→ WHAT IS EXPECTED
Among the records that follow, set down only the lines from the one containing "- BUTTONS_PRESENT includes" to the one containing "Upgraded to support ArduinoJSON 6", both included, exactly.

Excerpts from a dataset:
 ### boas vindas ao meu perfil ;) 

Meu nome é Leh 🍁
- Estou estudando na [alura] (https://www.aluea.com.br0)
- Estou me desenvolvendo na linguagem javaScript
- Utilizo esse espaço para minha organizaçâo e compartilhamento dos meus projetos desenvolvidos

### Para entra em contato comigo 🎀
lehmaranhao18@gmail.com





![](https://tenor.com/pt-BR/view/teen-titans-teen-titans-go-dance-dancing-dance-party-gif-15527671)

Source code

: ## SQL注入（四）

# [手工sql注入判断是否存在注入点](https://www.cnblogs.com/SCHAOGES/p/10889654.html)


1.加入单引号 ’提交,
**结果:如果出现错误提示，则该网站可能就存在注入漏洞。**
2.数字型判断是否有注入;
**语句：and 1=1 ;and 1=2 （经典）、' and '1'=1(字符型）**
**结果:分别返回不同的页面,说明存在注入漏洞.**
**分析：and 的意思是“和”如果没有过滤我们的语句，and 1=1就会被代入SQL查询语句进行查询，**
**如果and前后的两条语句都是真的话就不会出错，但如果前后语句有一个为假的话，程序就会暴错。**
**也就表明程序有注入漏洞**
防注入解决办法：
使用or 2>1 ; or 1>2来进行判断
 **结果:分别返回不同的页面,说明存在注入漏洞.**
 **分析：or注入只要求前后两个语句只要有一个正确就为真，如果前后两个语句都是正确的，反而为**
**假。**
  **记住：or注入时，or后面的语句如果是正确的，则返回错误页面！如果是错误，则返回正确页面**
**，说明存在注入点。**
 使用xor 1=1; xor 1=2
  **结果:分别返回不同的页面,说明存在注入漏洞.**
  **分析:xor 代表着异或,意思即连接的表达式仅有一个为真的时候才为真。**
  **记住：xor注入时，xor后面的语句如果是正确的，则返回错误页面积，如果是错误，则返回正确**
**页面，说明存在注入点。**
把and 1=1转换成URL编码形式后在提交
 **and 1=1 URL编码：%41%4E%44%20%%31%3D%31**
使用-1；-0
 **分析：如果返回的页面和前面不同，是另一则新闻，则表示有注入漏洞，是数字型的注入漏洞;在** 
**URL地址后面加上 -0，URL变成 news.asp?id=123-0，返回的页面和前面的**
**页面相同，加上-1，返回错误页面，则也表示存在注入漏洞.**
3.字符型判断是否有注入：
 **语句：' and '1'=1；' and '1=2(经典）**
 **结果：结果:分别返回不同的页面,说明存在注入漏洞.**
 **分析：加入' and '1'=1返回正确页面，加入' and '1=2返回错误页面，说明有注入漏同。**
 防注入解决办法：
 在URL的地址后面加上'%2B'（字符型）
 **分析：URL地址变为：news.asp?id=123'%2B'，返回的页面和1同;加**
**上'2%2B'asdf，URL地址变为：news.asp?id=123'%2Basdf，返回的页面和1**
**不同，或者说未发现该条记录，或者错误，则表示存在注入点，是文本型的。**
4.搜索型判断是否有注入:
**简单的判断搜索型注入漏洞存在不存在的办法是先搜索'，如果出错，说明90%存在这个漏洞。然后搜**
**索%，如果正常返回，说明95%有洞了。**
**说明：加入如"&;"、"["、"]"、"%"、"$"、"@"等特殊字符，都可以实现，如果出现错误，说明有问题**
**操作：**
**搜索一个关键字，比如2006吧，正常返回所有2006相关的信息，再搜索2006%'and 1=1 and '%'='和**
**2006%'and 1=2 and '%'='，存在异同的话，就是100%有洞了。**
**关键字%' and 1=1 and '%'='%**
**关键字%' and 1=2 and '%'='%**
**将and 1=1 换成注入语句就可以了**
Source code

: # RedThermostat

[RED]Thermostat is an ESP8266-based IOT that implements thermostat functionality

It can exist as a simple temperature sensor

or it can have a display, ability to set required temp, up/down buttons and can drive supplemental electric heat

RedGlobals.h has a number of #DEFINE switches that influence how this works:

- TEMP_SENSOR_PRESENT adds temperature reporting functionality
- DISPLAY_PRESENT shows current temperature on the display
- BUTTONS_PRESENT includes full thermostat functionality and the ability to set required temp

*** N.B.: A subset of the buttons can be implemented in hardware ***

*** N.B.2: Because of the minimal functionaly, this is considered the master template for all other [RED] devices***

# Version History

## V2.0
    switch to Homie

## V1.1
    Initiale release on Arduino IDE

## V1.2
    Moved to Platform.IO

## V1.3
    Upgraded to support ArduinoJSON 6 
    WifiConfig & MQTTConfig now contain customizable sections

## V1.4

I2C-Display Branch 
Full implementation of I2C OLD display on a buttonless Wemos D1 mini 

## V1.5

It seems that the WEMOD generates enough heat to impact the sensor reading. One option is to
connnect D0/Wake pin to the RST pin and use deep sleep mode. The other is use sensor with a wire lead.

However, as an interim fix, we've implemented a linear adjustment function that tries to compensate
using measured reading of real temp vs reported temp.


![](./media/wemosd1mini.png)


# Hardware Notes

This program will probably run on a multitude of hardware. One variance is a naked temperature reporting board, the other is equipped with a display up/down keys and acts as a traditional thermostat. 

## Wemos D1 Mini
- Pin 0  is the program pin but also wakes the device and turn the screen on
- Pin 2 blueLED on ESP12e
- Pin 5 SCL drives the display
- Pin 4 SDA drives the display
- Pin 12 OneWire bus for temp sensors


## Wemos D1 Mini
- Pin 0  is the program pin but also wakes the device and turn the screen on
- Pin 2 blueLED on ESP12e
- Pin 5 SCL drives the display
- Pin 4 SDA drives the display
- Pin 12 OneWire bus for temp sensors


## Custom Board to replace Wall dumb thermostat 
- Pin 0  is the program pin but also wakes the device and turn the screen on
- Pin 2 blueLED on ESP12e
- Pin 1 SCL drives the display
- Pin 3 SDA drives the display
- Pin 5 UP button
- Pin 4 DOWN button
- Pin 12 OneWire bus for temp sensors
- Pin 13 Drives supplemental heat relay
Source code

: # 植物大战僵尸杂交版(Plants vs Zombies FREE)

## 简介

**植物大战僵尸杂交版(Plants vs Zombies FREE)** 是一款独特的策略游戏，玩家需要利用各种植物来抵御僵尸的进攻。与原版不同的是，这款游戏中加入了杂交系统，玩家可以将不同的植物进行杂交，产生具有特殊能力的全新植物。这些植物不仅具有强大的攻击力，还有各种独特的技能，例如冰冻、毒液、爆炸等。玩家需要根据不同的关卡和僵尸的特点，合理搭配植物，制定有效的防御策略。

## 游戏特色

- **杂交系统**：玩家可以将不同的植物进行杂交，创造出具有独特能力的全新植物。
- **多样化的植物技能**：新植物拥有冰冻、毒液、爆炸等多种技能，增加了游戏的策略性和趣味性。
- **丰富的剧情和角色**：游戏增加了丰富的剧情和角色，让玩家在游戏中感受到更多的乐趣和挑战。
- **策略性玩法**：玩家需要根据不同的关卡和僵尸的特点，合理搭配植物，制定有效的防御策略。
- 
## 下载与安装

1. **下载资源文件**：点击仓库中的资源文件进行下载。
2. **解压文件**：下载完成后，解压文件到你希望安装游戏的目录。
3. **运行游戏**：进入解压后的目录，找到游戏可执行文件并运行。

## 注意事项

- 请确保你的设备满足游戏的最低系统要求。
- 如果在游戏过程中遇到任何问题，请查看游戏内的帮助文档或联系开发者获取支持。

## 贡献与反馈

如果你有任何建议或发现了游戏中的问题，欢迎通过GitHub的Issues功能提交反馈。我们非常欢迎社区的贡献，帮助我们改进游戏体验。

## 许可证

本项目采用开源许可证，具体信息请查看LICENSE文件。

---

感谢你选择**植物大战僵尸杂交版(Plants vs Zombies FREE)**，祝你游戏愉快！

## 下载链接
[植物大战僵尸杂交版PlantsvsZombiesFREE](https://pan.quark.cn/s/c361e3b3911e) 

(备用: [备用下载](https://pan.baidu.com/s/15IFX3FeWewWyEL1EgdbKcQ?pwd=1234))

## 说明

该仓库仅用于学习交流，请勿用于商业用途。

→ RESULT FOR THIS TASK
- BUTTONS_PRESENT includes full thermostat functionality and the ability to set required temp

*** N.B.: A subset of the buttons can be implemented in hardware ***

*** N.B.2: Because of the minimal functionaly, this is considered the master template for all other [RED] devices***

# Version History

## V2.0
    switch to Homie

## V1.1
    Initiale release on Arduino IDE

## V1.2
    Moved to Platform.IO

## V1.3
    Upgraded to support ArduinoJSON 6 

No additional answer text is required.